### [WORK TO COMPLETE]
Every line of the material that includes the word "github" is to be shown.

[[ STORED DATA open ]]

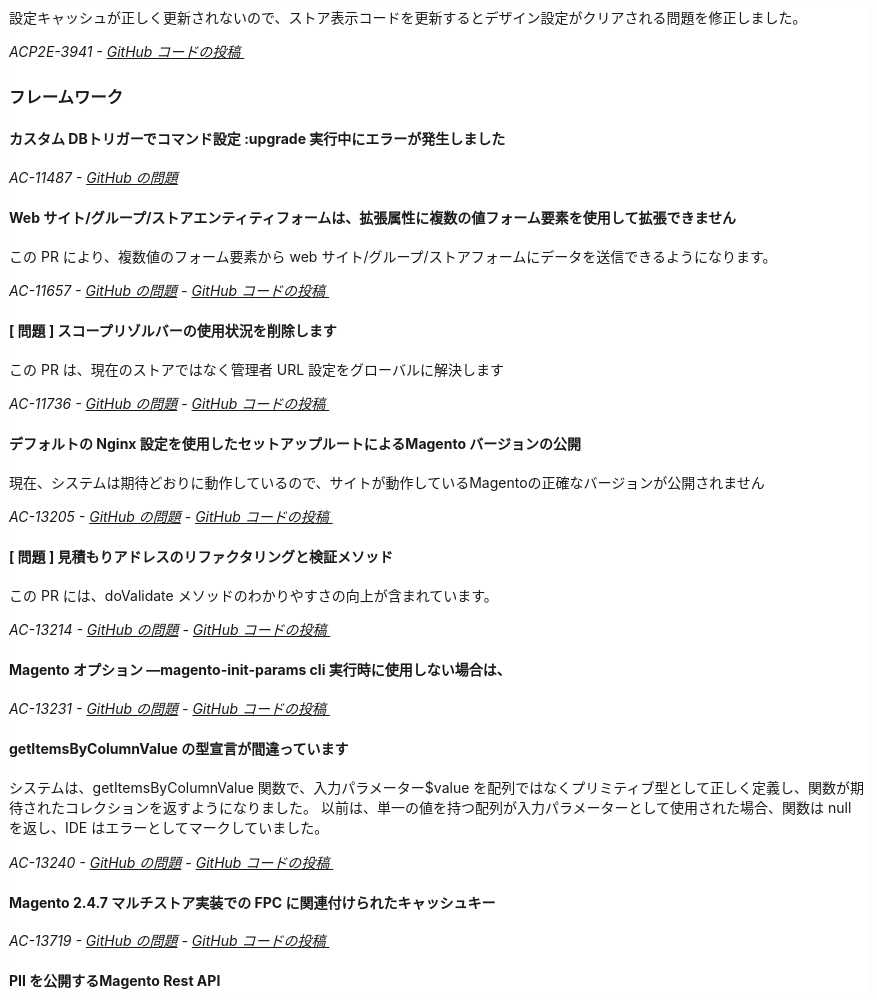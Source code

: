 設定キャッシュが正しく更新されないので、ストア表示コードを更新するとデザイン設定がクリアされる問題を修正しました。

_ACP2E-3941 - [GitHub コードの投稿 &#x200B;](https://github.com/magento/magento2/commit/462ede94)_

### フレームワーク

#### カスタム DBトリガーでコマンド設定 :upgrade 実行中にエラーが発生しました

_AC-11487 - [GitHub の問題 &#x200B;](https://github.com/magento/magento2/issues/38481)_

#### Web サイト/グループ/ストアエンティティフォームは、拡張属性に複数の値フォーム要素を使用して拡張できません

この PR により、複数値のフォーム要素から web サイト/グループ/ストアフォームにデータを送信できるようになります。

_AC-11657 - [GitHub の問題 &#x200B;](https://github.com/magento/magento2/issues/24070) - [GitHub コードの投稿 &#x200B;](https://github.com/magento/magento2/pull/24094)_

#### [ 問題 ] スコープリゾルバーの使用状況を削除します

この PR は、現在のストアではなく管理者 URL 設定をグローバルに解決します

_AC-11736 - [GitHub の問題 &#x200B;](https://github.com/magento/magento2/issues/38566) - [GitHub コードの投稿 &#x200B;](https://github.com/magento/magento2/pull/38554)_

#### デフォルトの Nginx 設定を使用したセットアップルートによるMagento バージョンの公開

現在、システムは期待どおりに動作しているので、サイトが動作しているMagentoの正確なバージョンが公開されません

_AC-13205 - [GitHub の問題 &#x200B;](https://github.com/magento/magento2/issues/39227) - [GitHub コードの投稿 &#x200B;](https://github.com/magento/magento2/pull/39228)_

#### [ 問題 ] 見積もりアドレスのリファクタリングと検証メソッド

この PR には、doValidate メソッドのわかりやすさの向上が含まれています。

_AC-13214 - [GitHub の問題 &#x200B;](https://github.com/magento/magento2/issues/38230) - [GitHub コードの投稿 &#x200B;](https://github.com/magento/magento2/pull/38219)_

#### Magento オプション —magento-init-params cli 実行時に使用しない場合は、

_AC-13231 - [GitHub の問題 &#x200B;](https://github.com/magento/magento2/issues/39248) - [GitHub コードの投稿 &#x200B;](https://github.com/magento/magento2/commit/132b9e68)_

#### getItemsByColumnValue の型宣言が間違っています

システムは、getItemsByColumnValue 関数で、入力パラメーター$value を配列ではなくプリミティブ型として正しく定義し、関数が期待されたコレクションを返すようになりました。 以前は、単一の値を持つ配列が入力パラメーターとして使用された場合、関数は null を返し、IDE はエラーとしてマークしていました。

_AC-13240 - [GitHub の問題 &#x200B;](https://github.com/magento/magento2/issues/33070) - [GitHub コードの投稿 &#x200B;](https://github.com/magento/magento2/pull/33120)_

#### Magento 2.4.7 マルチストア実装での FPC に関連付けられたキャッシュキー

_AC-13719 - [GitHub の問題 &#x200B;](https://github.com/magento/magento2/issues/39456) - [GitHub コードの投稿 &#x200B;](https://github.com/magento/magento2/commit/ae6f305b)_

#### PII を公開するMagento Rest API
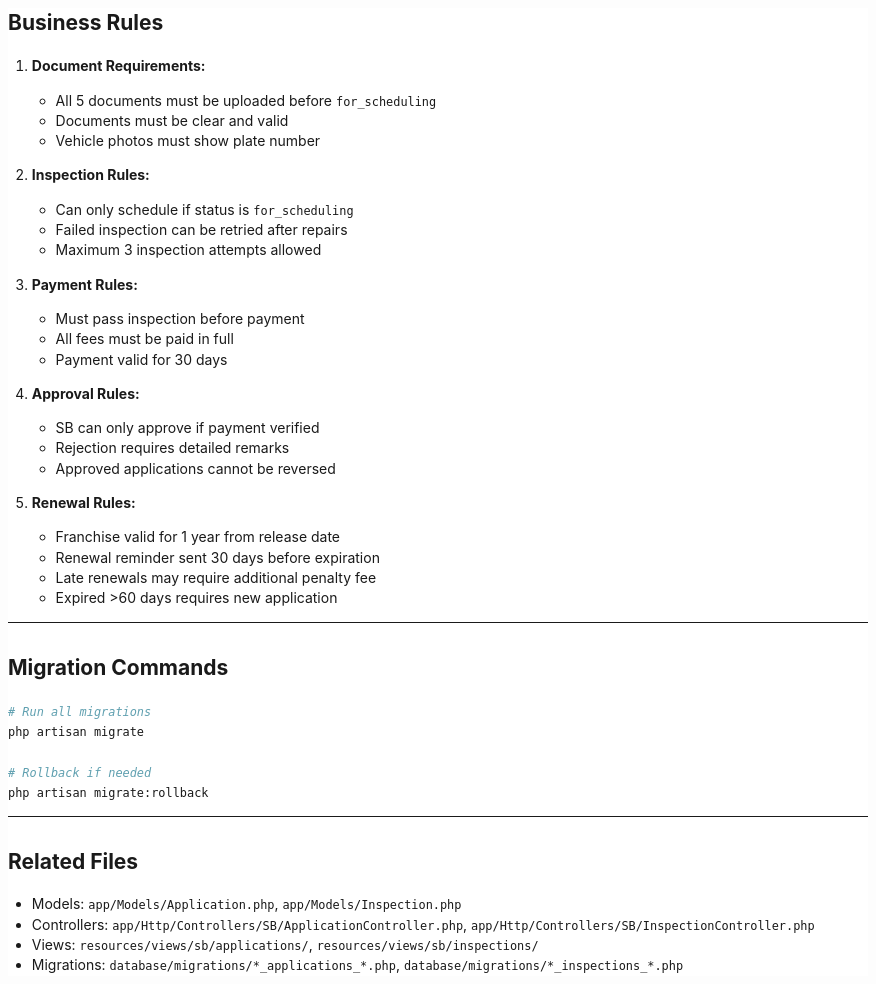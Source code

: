 
## Business Rules

1. **Document Requirements:**

    - All 5 documents must be uploaded before `for_scheduling`
    - Documents must be clear and valid
    - Vehicle photos must show plate number

2. **Inspection Rules:**

    - Can only schedule if status is `for_scheduling`
    - Failed inspection can be retried after repairs
    - Maximum 3 inspection attempts allowed

3. **Payment Rules:**

    - Must pass inspection before payment
    - All fees must be paid in full
    - Payment valid for 30 days

4. **Approval Rules:**

    - SB can only approve if payment verified
    - Rejection requires detailed remarks
    - Approved applications cannot be reversed

5. **Renewal Rules:**
    - Franchise valid for 1 year from release date
    - Renewal reminder sent 30 days before expiration
    - Late renewals may require additional penalty fee
    - Expired >60 days requires new application

---

## Migration Commands

```bash
# Run all migrations
php artisan migrate

# Rollback if needed
php artisan migrate:rollback
```

---

## Related Files

-   Models: `app/Models/Application.php`, `app/Models/Inspection.php`
-   Controllers: `app/Http/Controllers/SB/ApplicationController.php`, `app/Http/Controllers/SB/InspectionController.php`
-   Views: `resources/views/sb/applications/`, `resources/views/sb/inspections/`
-   Migrations: `database/migrations/*_applications_*.php`, `database/migrations/*_inspections_*.php`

[[ STORED DATA closed ]]

### [RESULT OF THE TASK]
_ACP2E-3941 - [GitHub コードの投稿 &#x200B;](https://github.com/magento/magento2/commit/462ede94)_
_AC-11487 - [GitHub の問題 &#x200B;](https://github.com/magento/magento2/issues/38481)_
_AC-11657 - [GitHub の問題 &#x200B;](https://github.com/magento/magento2/issues/24070) - [GitHub コードの投稿 &#x200B;](https://github.com/magento/magento2/pull/24094)_
_AC-11736 - [GitHub の問題 &#x200B;](https://github.com/magento/magento2/issues/38566) - [GitHub コードの投稿 &#x200B;](https://github.com/magento/magento2/pull/38554)_
_AC-13205 - [GitHub の問題 &#x200B;](https://github.com/magento/magento2/issues/39227) - [GitHub コードの投稿 &#x200B;](https://github.com/magento/magento2/pull/39228)_
_AC-13214 - [GitHub の問題 &#x200B;](https://github.com/magento/magento2/issues/38230) - [GitHub コードの投稿 &#x200B;](https://github.com/magento/magento2/pull/38219)_
_AC-13231 - [GitHub の問題 &#x200B;](https://github.com/magento/magento2/issues/39248) - [GitHub コードの投稿 &#x200B;](https://github.com/magento/magento2/commit/132b9e68)_
_AC-13240 - [GitHub の問題 &#x200B;](https://github.com/magento/magento2/issues/33070) - [GitHub コードの投稿 &#x200B;](https://github.com/magento/magento2/pull/33120)_
_AC-13719 - [GitHub の問題 &#x200B;](https://github.com/magento/magento2/issues/39456) - [GitHub コードの投稿 &#x200B;](https://github.com/magento/magento2/commit/ae6f305b)_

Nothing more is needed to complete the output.